Proposed NY legislation would allow ‘suspected carriers’ to be detained by order of the governor

New York state is considering a new piece of coronavirus-related legislation, and it contains some troubling provisions, The Daily Wire reported

Proposed by New York State Assembly member Noah Nicholas Perry (D), New York State Assembly Bill A416 would significantly expand the power of public health officials and the state governor.

The legislation seeks to amend New York’s public health law so as permit officials to detain those deemed a “suspected case, contact or carrier of a contagious disease” and “pose an imminent and significant threat to the public health.”

Involuntary detainment

The order seeks to give more power to those like New York Gov. Andrew Cuomo who undoubtedly multiplied the death toll in his state by sending infected people into nursing homes.

In August, the Department of Justice announced that it was asking for data from New York and several other Democrat-run states regarding “orders which may have resulted in the deaths of thousands of elderly nursing home residents.”
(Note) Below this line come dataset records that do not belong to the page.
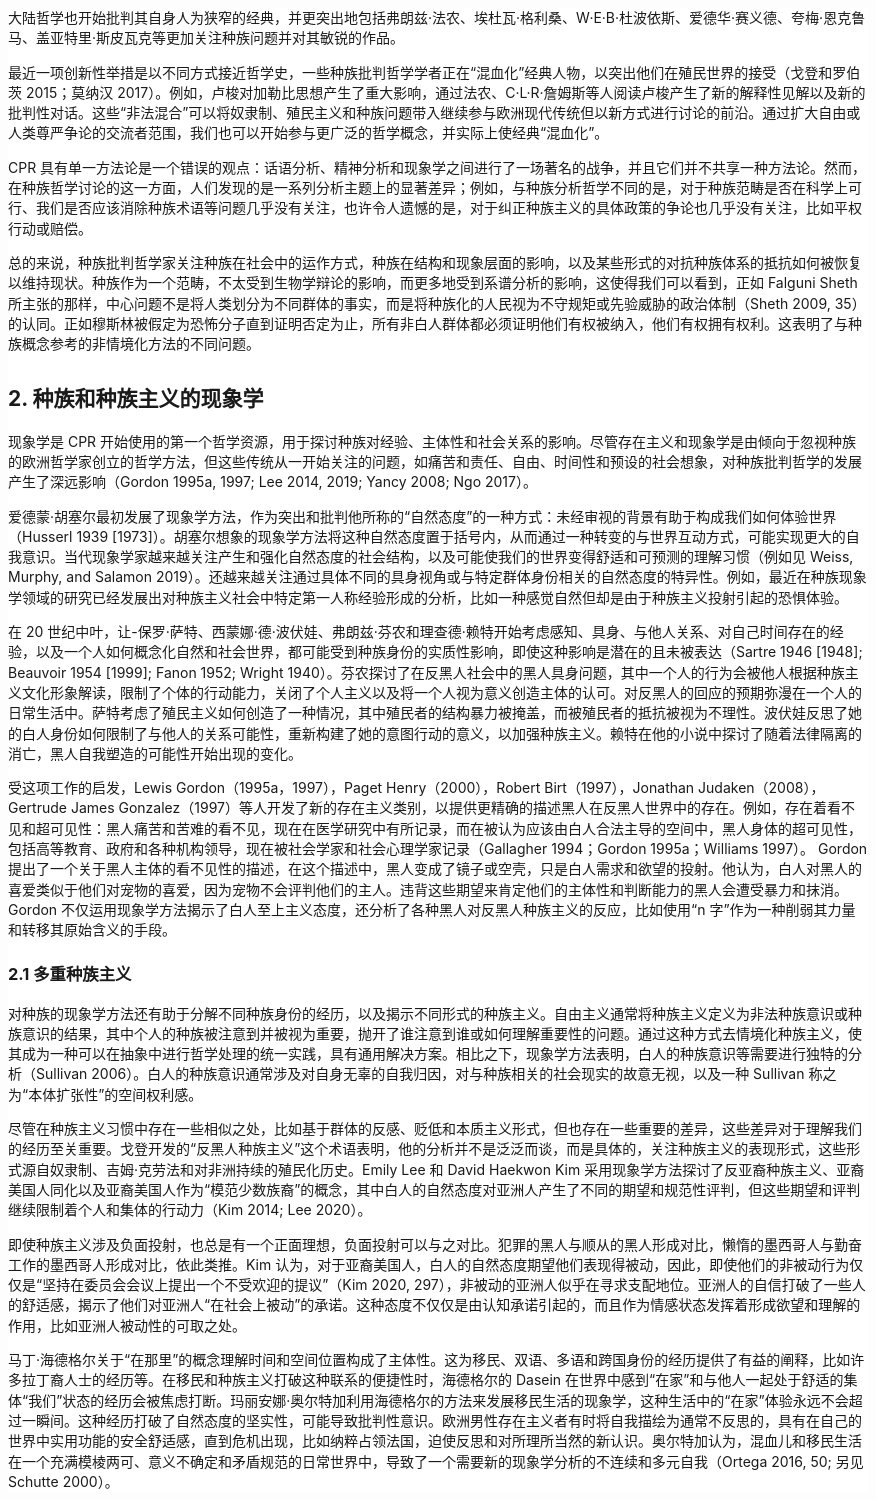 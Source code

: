 大陆哲学也开始批判其自身人为狭窄的经典，并更突出地包括弗朗兹·法农、埃杜瓦·格利桑、W·E·B·杜波依斯、爱德华·赛义德、夸梅·恩克鲁马、盖亚特里·斯皮瓦克等更加关注种族问题并对其敏锐的作品。

最近一项创新性举措是以不同方式接近哲学史，一些种族批判哲学学者正在“混血化”经典人物，以突出他们在殖民世界的接受（戈登和罗伯茨 2015；莫纳汉 2017）。例如，卢梭对加勒比思想产生了重大影响，通过法农、C·L·R·詹姆斯等人阅读卢梭产生了新的解释性见解以及新的批判性对话。这些“非法混合”可以将奴隶制、殖民主义和种族问题带入继续参与欧洲现代传统但以新方式进行讨论的前沿。通过扩大自由或人类尊严争论的交流者范围，我们也可以开始参与更广泛的哲学概念，并实际上使经典“混血化”。

CPR 具有单一方法论是一个错误的观点：话语分析、精神分析和现象学之间进行了一场著名的战争，并且它们并不共享一种方法论。然而，在种族哲学讨论的这一方面，人们发现的是一系列分析主题上的显著差异；例如，与种族分析哲学不同的是，对于种族范畴是否在科学上可行、我们是否应该消除种族术语等问题几乎没有关注，也许令人遗憾的是，对于纠正种族主义的具体政策的争论也几乎没有关注，比如平权行动或赔偿。

总的来说，种族批判哲学家关注种族在社会中的运作方式，种族在结构和现象层面的影响，以及某些形式的对抗种族体系的抵抗如何被恢复以维持现状。种族作为一个范畴，不太受到生物学辩论的影响，而更多地受到系谱分析的影响，这使得我们可以看到，正如 Falguni Sheth 所主张的那样，中心问题不是将人类划分为不同群体的事实，而是将种族化的人民视为不守规矩或先验威胁的政治体制（Sheth 2009, 35）的认同。正如穆斯林被假定为恐怖分子直到证明否定为止，所有非白人群体都必须证明他们有权被纳入，他们有权拥有权利。这表明了与种族概念参考的非情境化方法的不同问题。

## 2. 种族和种族主义的现象学

现象学是 CPR 开始使用的第一个哲学资源，用于探讨种族对经验、主体性和社会关系的影响。尽管存在主义和现象学是由倾向于忽视种族的欧洲哲学家创立的哲学方法，但这些传统从一开始关注的问题，如痛苦和责任、自由、时间性和预设的社会想象，对种族批判哲学的发展产生了深远影响（Gordon 1995a, 1997; Lee 2014, 2019; Yancy 2008; Ngo 2017）。

爱德蒙·胡塞尔最初发展了现象学方法，作为突出和批判他所称的“自然态度”的一种方式：未经审视的背景有助于构成我们如何体验世界（Husserl 1939 [1973]）。胡塞尔想象的现象学方法将这种自然态度置于括号内，从而通过一种转变的与世界互动方式，可能实现更大的自我意识。当代现象学家越来越关注产生和强化自然态度的社会结构，以及可能使我们的世界变得舒适和可预测的理解习惯（例如见 Weiss, Murphy, and Salamon 2019）。还越来越关注通过具体不同的具身视角或与特定群体身份相关的自然态度的特异性。例如，最近在种族现象学领域的研究已经发展出对种族主义社会中特定第一人称经验形成的分析，比如一种感觉自然但却是由于种族主义投射引起的恐惧体验。

在 20 世纪中叶，让-保罗·萨特、西蒙娜·德·波伏娃、弗朗兹·芬农和理查德·赖特开始考虑感知、具身、与他人关系、对自己时间存在的经验，以及一个人如何概念化自然和社会世界，都可能受到种族身份的实质性影响，即使这种影响是潜在的且未被表达（Sartre 1946 [1948]; Beauvoir 1954 [1999]; Fanon 1952; Wright 1940）。芬农探讨了在反黑人社会中的黑人具身问题，其中一个人的行为会被他人根据种族主义文化形象解读，限制了个体的行动能力，关闭了个人主义以及将一个人视为意义创造主体的认可。对反黑人的回应的预期弥漫在一个人的日常生活中。萨特考虑了殖民主义如何创造了一种情况，其中殖民者的结构暴力被掩盖，而被殖民者的抵抗被视为不理性。波伏娃反思了她的白人身份如何限制了与他人的关系可能性，重新构建了她的意图行动的意义，以加强种族主义。赖特在他的小说中探讨了随着法律隔离的消亡，黑人自我塑造的可能性开始出现的变化。

受这项工作的启发，Lewis Gordon（1995a，1997），Paget Henry（2000），Robert Birt（1997），Jonathan Judaken（2008），Gertrude James Gonzalez（1997）等人开发了新的存在主义类别，以提供更精确的描述黑人在反黑人世界中的存在。例如，存在着看不见和超可见性：黑人痛苦和苦难的看不见，现在在医学研究中有所记录，而在被认为应该由白人合法主导的空间中，黑人身体的超可见性，包括高等教育、政府和各种机构领导，现在被社会学家和社会心理学家记录（Gallagher 1994；Gordon 1995a；Williams 1997）。 Gordon 提出了一个关于黑人主体的看不见性的描述，在这个描述中，黑人变成了镜子或空壳，只是白人需求和欲望的投射。他认为，白人对黑人的喜爱类似于他们对宠物的喜爱，因为宠物不会评判他们的主人。违背这些期望来肯定他们的主体性和判断能力的黑人会遭受暴力和抹消。 Gordon 不仅运用现象学方法揭示了白人至上主义态度，还分析了各种黑人对反黑人种族主义的反应，比如使用“n 字”作为一种削弱其力量和转移其原始含义的手段。

### 2.1 多重种族主义

对种族的现象学方法还有助于分解不同种族身份的经历，以及揭示不同形式的种族主义。自由主义通常将种族主义定义为非法种族意识或种族意识的结果，其中个人的种族被注意到并被视为重要，抛开了谁注意到谁或如何理解重要性的问题。通过这种方式去情境化种族主义，使其成为一种可以在抽象中进行哲学处理的统一实践，具有通用解决方案。相比之下，现象学方法表明，白人的种族意识等需要进行独特的分析（Sullivan 2006）。白人的种族意识通常涉及对自身无辜的自我归因，对与种族相关的社会现实的故意无视，以及一种 Sullivan 称之为“本体扩张性”的空间权利感。

尽管在种族主义习惯中存在一些相似之处，比如基于群体的反感、贬低和本质主义形式，但也存在一些重要的差异，这些差异对于理解我们的经历至关重要。戈登开发的“反黑人种族主义”这个术语表明，他的分析并不是泛泛而谈，而是具体的，关注种族主义的表现形式，这些形式源自奴隶制、吉姆·克劳法和对非洲持续的殖民化历史。Emily Lee 和 David Haekwon Kim 采用现象学方法探讨了反亚裔种族主义、亚裔美国人同化以及亚裔美国人作为“模范少数族裔”的概念，其中白人的自然态度对亚洲人产生了不同的期望和规范性评判，但这些期望和评判继续限制着个人和集体的行动力（Kim 2014; Lee 2020）。

即使种族主义涉及负面投射，也总是有一个正面理想，负面投射可以与之对比。犯罪的黑人与顺从的黑人形成对比，懒惰的墨西哥人与勤奋工作的墨西哥人形成对比，依此类推。Kim 认为，对于亚裔美国人，白人的自然态度期望他们表现得被动，因此，即使他们的非被动行为仅仅是“坚持在委员会会议上提出一个不受欢迎的提议”（Kim 2020, 297），非被动的亚洲人似乎在寻求支配地位。亚洲人的自信打破了一些人的舒适感，揭示了他们对亚洲人“在社会上被动”的承诺。这种态度不仅仅是由认知承诺引起的，而且作为情感状态发挥着形成欲望和理解的作用，比如亚洲人被动性的可取之处。

马丁·海德格尔关于“在那里”的概念理解时间和空间位置构成了主体性。这为移民、双语、多语和跨国身份的经历提供了有益的阐释，比如许多拉丁裔人士的经历等。在移民和种族主义打破这种联系的便捷性时，海德格尔的 Dasein 在世界中感到“在家”和与他人一起处于舒适的集体“我们”状态的经历会被焦虑打断。玛丽安娜·奥尔特加利用海德格尔的方法来发展移民生活的现象学，这种生活中的“在家”体验永远不会超过一瞬间。这种经历打破了自然态度的坚实性，可能导致批判性意识。欧洲男性存在主义者有时将自我描绘为通常不反思的，具有在自己的世界中实用功能的安全舒适感，直到危机出现，比如纳粹占领法国，迫使反思和对所理所当然的新认识。奥尔特加认为，混血儿和移民生活在一个充满模棱两可、意义不确定和矛盾规范的日常世界中，导致了一个需要新的现象学分析的不连续和多元自我（Ortega 2016, 50; 另见 Schutte 2000）。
According to the New York bill, the involuntary detention would occur in “a medical facility or other appropriate facility or premises designated by the governor.”

Furthermore, “public health” is not defined in the proposed legislation and the “opinion of the governor” is the authority behind who is involuntarily detained.

“The governor or his or her delegee … may order the removal and/or detention of such a person or of a group of such persons by issuing a single order, identifying such persons either by name or by a reasonably specific description of the individuals or group being detained,” the bill states.

“Egregious privacy violation”

As the Daily Wire noted, the bill has come under criticism as a threat to civil liberties. Libertarian Party of New York chairman Cody Anderson called it an “egregious privacy violation.”

“This bill offers a clear and direct path to unconstitutional and indefinite detainment, on the governor’s sole authority,” Anderson said in a statement.

He continued, “No U.S. state was ever meant to have a single person acting as judge and jury, without checks or balances; if this bill is allowed to pass, that is exactly what New York will have.”

Anderson concluded by declaring, “We once again demand that legislative leaders be principled when they claim ‘My body, my choice’ – they must not pick and choose.”